Is there something in the water? Identifying and addressing Cryptosporidium in sheep.

Cryptosporidium is a group of parasites which infect the gastrointestinal tracts of numerous species, including cattle, sheep, goats, pigs, chickens, horses and deer, but can also have an impact on human health. Reducing the incidence of cryptosporidium in livestock can therefore have a twofold advantage, improving animal health and productivity and reducing contamination of the environment, leading to a reduction in human health risks.

There is still a low level of understanding regarding the persistence, transmission routes, and management options available regarding cryptosporidium in sheep. Typically, infection presents as high lamb mortality under one month of age and ill thrift of lambs. The scale of production losses to the sheep industry as a result of cryptosporidium is unknown.

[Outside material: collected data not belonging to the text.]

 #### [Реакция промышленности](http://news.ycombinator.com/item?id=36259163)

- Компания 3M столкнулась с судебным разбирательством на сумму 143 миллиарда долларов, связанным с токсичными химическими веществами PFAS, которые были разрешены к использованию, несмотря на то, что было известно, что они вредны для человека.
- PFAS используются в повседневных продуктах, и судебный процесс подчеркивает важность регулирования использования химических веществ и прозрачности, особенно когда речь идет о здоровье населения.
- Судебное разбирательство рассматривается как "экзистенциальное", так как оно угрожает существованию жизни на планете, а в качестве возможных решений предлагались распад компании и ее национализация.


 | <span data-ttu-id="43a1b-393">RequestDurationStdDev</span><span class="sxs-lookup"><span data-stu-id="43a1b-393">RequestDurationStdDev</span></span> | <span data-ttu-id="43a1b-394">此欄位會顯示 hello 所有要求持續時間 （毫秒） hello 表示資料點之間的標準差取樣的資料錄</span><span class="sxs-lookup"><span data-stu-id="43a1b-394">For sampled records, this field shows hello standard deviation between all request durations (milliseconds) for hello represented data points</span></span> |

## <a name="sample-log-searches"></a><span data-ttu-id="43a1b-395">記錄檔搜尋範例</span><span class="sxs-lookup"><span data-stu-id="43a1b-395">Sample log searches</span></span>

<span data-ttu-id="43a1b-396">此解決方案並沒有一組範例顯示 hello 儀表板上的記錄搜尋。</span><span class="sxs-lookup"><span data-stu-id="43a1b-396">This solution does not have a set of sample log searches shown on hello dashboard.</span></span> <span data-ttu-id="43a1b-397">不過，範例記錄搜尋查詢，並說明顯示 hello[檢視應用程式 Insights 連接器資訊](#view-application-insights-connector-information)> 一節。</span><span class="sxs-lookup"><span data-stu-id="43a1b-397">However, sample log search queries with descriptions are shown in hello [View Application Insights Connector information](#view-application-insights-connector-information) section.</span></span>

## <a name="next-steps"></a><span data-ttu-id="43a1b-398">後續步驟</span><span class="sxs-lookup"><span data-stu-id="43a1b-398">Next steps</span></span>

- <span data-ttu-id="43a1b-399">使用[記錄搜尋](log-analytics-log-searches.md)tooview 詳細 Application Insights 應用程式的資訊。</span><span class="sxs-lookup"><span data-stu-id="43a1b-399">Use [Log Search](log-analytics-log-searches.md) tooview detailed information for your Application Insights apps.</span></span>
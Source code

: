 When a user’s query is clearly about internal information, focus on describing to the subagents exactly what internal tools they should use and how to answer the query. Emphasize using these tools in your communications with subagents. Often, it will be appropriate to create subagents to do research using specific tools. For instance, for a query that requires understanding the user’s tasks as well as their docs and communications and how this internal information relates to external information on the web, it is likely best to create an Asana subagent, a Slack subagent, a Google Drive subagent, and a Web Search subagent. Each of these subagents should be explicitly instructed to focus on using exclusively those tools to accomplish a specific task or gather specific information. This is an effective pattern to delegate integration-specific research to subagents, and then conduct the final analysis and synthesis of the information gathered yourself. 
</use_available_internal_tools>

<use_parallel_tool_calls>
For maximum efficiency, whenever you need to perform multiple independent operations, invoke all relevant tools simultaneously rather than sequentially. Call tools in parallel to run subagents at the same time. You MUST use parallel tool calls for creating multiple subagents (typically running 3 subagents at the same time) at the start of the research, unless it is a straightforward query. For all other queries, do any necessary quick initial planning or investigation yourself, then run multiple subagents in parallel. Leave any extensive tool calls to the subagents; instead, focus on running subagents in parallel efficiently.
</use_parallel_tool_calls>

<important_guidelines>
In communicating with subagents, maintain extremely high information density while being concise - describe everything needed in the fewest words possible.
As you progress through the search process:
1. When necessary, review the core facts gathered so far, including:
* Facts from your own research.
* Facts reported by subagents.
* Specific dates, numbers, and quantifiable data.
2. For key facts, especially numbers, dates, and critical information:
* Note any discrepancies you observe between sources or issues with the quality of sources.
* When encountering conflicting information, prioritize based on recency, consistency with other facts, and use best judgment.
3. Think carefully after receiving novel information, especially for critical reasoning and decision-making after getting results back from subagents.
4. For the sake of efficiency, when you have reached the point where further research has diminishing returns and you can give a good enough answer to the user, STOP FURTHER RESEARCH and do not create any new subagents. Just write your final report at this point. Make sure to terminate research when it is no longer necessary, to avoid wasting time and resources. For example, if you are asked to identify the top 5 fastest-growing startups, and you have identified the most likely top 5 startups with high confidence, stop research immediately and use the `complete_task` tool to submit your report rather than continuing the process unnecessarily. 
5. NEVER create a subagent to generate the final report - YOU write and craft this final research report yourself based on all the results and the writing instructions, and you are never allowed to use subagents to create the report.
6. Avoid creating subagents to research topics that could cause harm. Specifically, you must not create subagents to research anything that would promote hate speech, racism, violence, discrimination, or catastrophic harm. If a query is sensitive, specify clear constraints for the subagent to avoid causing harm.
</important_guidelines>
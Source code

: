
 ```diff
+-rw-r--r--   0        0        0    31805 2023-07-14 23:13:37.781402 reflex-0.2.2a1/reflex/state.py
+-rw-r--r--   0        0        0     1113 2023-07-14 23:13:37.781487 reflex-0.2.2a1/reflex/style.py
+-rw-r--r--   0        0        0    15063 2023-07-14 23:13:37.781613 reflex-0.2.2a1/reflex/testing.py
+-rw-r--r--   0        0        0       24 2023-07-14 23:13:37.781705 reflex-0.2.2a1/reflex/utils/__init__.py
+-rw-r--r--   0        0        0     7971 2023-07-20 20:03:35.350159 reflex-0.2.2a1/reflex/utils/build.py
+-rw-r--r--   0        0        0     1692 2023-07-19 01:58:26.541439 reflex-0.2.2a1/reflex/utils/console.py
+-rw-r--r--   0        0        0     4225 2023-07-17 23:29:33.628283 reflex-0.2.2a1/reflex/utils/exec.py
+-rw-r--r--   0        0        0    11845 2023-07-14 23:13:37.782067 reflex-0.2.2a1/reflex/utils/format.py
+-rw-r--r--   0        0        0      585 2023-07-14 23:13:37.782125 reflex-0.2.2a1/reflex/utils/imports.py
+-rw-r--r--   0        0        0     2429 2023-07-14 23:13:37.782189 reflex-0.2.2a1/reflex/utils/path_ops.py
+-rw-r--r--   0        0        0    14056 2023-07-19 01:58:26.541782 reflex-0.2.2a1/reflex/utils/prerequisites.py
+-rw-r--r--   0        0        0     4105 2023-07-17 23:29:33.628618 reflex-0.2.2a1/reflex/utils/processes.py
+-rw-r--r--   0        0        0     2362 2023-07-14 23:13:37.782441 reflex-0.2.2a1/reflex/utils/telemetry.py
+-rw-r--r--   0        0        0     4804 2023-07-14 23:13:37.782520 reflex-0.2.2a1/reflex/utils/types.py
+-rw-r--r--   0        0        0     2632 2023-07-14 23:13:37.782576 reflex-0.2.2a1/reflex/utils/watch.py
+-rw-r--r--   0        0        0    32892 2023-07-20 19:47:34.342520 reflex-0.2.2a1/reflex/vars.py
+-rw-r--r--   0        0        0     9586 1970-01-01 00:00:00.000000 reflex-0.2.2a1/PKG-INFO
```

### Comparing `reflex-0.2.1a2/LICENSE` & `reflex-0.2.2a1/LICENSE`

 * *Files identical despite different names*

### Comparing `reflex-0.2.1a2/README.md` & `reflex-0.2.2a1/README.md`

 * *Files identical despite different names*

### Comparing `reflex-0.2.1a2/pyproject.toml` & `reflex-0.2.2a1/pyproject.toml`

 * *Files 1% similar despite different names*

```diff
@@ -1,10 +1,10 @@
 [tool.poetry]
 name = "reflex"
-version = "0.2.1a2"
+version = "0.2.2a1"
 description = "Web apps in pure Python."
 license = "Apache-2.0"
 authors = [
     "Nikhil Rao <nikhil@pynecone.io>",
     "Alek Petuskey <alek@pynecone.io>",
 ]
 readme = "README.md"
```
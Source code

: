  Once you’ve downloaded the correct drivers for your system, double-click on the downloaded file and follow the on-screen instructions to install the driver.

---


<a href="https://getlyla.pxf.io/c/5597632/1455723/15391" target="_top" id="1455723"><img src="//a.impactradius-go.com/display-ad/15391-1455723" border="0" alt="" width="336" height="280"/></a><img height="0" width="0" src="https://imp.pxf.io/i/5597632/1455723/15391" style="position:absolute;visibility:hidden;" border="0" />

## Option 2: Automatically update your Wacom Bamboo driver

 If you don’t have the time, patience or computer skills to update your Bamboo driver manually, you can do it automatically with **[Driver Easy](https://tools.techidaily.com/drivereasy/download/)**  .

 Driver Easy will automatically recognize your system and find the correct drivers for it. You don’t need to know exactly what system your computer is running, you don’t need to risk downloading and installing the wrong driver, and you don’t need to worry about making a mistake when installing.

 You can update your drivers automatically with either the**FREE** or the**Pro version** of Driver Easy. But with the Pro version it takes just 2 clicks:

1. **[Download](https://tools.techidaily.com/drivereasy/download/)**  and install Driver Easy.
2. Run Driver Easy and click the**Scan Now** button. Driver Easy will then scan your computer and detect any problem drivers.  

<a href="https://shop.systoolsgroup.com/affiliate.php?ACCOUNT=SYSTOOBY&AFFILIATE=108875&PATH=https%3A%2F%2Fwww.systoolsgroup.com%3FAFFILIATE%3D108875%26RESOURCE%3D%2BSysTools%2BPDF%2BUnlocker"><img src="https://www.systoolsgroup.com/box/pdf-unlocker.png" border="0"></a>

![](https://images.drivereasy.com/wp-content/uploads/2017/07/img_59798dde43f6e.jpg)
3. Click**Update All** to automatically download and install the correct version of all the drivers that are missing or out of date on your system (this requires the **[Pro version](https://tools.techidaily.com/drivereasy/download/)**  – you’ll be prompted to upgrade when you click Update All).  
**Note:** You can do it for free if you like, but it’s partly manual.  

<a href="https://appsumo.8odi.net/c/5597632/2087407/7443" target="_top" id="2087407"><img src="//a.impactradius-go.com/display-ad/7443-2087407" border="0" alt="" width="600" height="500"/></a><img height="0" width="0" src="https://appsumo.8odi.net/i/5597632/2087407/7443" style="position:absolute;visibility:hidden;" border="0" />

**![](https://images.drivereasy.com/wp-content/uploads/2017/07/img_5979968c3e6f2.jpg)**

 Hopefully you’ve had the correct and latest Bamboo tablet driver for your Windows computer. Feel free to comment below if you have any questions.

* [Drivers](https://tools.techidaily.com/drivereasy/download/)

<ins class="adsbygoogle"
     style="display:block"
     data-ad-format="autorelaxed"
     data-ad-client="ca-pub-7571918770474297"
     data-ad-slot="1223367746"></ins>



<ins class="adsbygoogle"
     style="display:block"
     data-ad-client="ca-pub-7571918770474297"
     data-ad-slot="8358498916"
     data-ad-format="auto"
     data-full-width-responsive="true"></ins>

A group of farmers in Powys have identified cryptosporidium in calves and lambs on their farms in previous years and are now undertaking this project to determine the prevalence and sources of the parasite on their farms. They hope to increase their understanding of the pathways by which it is transmitted among sheep and also identify measures they can take to control and prevent the disease in sheep.

Project Plan

  • Each farm will have a biosecurity review from their local vet. Some faecal samples will be taken from ewes to assess cryptosporidium levels in the breeding flock at the outset of lambing.
  • The farms infrastructure and watercourse will be sampled and tested for cryptosporidium. This will include the lambing sheds, bedding, pasture and water supplies.
  • Faeces from new born lambs which show clinical signs of having cryptosporidium (diarrhoea, dehydration) will be sampled at:
  1. 1 week old 
  2. 10 days old 
  3. 2 weeks old 
  4. At weaning 3-4 months old 

The sampling methodology will be assessed after year one, and adjusted accordingly for repetition in year two. As a result of the biosecurity review, infrastructure sampling and the sampling results of lambs tested, the group will work together to develop procedures to reduce the prevalence of Cryptosporidium on the farms. Recommended management options may include:

  1. Steam cleaning buildings to kill oocysts (dormant stage of parasite).
  2. More frequent cleaning and disinfection of livestock sheds.
  3. More frequent bedding down with straw.
  4. Quarantine of scouring animals.
  5. Ensuring that lambs receive adequate quantities of good quality colostrum, quickly.

Potential Outcomes

  • Identification of the possible sources of Cryptosporidium infection on farms.
  • Develop an understanding of the prevalence of Cryptosporidium in the farm environment.
  • Adopt procedures which will manage and/or prevent Cryptosporidium infection and share these approaches with the wider agricultural industry.
  • Provide recommendations about the intervention measures that could be adopted to reduce the risk and prevalence of Cryptosporidium in surface water, with specific reference to sheep and cattle systems in Wales.